E’ un’ottima dimostrazione dell’orgoglio del fare squadra e della creatività di ognuno… per non parlare poi dei virtuosi del product canvas, degli elevator pitch e delle presentazioni multimediali da far invidia al Google I/O.

8. La location

Si tiene a Baratti (provincia di Livorno), in uno dei tratti più belli del litorale toscano.
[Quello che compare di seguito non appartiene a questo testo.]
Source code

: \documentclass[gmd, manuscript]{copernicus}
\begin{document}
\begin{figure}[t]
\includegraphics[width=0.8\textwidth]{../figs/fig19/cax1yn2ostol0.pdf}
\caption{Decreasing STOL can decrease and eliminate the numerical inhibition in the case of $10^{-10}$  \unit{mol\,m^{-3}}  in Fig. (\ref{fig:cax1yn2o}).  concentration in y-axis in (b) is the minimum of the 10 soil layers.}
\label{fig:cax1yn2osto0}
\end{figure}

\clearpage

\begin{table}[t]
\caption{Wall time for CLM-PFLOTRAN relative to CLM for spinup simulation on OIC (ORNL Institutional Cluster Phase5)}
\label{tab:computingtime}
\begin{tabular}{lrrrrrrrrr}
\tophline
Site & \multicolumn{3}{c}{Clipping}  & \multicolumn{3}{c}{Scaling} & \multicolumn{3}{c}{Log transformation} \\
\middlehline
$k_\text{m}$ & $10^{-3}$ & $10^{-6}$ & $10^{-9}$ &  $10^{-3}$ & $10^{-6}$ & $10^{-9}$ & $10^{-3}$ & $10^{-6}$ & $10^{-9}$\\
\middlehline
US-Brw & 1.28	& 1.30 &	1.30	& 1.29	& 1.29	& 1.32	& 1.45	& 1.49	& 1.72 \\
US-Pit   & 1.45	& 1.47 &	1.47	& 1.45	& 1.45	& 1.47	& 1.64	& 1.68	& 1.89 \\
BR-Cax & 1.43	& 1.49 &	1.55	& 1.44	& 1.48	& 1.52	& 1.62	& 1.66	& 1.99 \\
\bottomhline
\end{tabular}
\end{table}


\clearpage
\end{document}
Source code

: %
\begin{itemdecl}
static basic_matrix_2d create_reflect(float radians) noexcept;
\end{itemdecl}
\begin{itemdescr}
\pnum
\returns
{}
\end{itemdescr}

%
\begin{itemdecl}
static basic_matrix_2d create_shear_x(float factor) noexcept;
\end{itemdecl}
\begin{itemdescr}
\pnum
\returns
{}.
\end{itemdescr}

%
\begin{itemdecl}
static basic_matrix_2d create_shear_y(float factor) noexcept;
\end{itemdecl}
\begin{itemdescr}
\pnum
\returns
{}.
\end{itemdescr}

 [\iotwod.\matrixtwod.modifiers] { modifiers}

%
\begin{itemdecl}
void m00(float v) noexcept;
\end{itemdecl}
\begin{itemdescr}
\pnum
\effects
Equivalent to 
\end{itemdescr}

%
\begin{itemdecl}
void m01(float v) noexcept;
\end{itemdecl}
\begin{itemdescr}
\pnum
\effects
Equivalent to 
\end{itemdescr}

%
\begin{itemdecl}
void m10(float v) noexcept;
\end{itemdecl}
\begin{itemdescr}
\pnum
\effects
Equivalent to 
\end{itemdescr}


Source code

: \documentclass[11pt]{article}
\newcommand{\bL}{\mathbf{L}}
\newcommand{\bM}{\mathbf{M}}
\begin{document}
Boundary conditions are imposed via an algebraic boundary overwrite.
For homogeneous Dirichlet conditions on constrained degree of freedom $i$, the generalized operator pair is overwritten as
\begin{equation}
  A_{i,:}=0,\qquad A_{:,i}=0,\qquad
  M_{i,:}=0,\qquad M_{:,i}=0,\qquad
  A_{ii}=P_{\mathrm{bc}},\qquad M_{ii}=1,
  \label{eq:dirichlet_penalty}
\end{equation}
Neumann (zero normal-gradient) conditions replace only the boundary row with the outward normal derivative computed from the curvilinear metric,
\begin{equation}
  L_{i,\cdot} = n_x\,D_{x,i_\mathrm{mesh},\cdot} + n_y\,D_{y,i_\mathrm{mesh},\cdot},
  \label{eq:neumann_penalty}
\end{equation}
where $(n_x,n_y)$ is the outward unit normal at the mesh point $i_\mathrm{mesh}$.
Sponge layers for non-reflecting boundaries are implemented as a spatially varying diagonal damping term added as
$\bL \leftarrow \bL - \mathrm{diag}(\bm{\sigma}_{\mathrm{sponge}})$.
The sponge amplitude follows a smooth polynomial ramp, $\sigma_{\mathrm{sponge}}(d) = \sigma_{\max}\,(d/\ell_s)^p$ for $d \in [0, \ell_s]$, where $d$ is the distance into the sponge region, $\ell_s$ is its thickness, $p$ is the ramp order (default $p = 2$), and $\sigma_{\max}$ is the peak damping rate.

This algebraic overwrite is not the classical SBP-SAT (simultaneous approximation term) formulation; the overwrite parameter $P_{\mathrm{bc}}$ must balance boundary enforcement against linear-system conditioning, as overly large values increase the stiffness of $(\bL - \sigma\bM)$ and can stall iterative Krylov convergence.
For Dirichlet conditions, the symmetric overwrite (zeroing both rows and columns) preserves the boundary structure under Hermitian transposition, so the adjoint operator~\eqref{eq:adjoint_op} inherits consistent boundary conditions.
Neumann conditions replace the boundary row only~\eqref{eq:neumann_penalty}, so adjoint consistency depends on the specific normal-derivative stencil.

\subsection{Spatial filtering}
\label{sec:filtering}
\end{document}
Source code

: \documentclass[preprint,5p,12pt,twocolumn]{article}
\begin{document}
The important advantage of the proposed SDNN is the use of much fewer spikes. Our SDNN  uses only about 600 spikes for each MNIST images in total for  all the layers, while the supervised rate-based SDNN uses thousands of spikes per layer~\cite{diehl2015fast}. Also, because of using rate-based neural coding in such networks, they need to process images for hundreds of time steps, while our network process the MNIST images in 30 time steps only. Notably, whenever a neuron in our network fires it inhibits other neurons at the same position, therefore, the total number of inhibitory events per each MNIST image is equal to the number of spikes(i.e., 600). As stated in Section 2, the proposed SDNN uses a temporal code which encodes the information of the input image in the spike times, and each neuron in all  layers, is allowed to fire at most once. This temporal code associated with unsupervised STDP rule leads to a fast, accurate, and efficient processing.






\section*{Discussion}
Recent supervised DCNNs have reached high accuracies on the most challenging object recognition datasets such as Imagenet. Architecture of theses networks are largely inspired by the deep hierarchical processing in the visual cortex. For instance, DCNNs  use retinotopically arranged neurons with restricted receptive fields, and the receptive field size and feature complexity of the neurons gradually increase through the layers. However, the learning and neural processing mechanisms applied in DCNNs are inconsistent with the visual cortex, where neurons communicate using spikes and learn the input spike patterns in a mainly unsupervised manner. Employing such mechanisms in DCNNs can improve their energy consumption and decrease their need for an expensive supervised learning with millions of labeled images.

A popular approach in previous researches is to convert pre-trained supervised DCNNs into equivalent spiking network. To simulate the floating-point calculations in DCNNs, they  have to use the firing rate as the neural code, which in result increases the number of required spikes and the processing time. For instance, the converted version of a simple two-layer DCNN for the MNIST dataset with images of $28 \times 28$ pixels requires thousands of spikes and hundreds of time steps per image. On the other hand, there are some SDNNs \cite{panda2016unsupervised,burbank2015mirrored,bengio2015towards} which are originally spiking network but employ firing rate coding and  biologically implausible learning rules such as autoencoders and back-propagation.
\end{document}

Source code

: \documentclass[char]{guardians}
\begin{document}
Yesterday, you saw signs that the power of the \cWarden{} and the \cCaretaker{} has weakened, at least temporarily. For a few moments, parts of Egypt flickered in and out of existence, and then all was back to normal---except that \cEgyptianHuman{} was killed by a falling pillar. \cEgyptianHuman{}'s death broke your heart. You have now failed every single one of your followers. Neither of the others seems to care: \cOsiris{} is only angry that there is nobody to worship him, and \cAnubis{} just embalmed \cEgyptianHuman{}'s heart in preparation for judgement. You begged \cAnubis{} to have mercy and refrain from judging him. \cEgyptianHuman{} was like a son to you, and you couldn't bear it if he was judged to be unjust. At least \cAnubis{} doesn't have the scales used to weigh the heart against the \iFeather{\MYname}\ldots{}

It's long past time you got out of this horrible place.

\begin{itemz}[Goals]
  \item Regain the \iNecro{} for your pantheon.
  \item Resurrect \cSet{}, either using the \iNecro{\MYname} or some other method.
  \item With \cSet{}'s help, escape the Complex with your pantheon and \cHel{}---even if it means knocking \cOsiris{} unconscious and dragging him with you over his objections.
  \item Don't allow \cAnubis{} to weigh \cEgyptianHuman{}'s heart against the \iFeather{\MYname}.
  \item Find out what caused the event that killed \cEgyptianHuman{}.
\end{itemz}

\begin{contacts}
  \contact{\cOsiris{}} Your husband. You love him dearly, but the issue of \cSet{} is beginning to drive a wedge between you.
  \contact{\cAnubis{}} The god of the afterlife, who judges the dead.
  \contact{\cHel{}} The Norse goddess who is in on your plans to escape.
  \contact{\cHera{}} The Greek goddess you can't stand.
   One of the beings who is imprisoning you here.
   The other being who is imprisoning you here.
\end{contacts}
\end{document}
A pochi chilometri dalle tombe etrusche di Populonia e dagli imbarchi per l’isola d’Elba.
Se partecipate forse non avrete tempo di visitare i dintorni, ma potrete apprezzare il profumo delle pinete, l’ottimo vino e i cieli tersi anche durante i lavori.
La location è stata scelta apposta in centro Italia per consentire a tutti i partecipanti da nord, sud, est e ovest di raggiungere abbastanza agevolmente il Camp.

9. La community

E’ la mia terza volta al PO Camp.
Ricordo la prima volta che sono venuta qui.
Non sapevo cosa mi aspettava, non sapevo chi avrei trovato, conoscevo solo una persona e temevo di essere “un pesce fuor d’acqua”.
Alla cena del venerdì sera mi sentivo già “a casa”.

E’ bello condividere le proprie passioni con chi è entusiasta tanto quanto te.
Pensavo che avrei preso contatto con altri professionisti del settore, ho incontrato degli amici.
E oggi ci si ritrova qua e là ai convegni o su hangout e si riparte ogni volta da dove ci si era lasciati.

All’inizio eravamo quattro gatti, oggi abbiamo quasi raggiunto la dignità di una community.

10. Sapere di non sapere

Tutte le volte che si chiude il PO Camp vivo questa sensazione: un misto di entusiasmo e di terrore.
Da una parte l’esaltazione di aver partecipato a qualcosa di unico, in compagnia di persone di valore che hanno dedicato tempo ed energia a mettersi in gioco; dall’altra la consapevolezza di aver ancora tantissima strada da fare per diventare davvero un bravo Product Owner.

Il sapere di non sapere mi fa compagnia.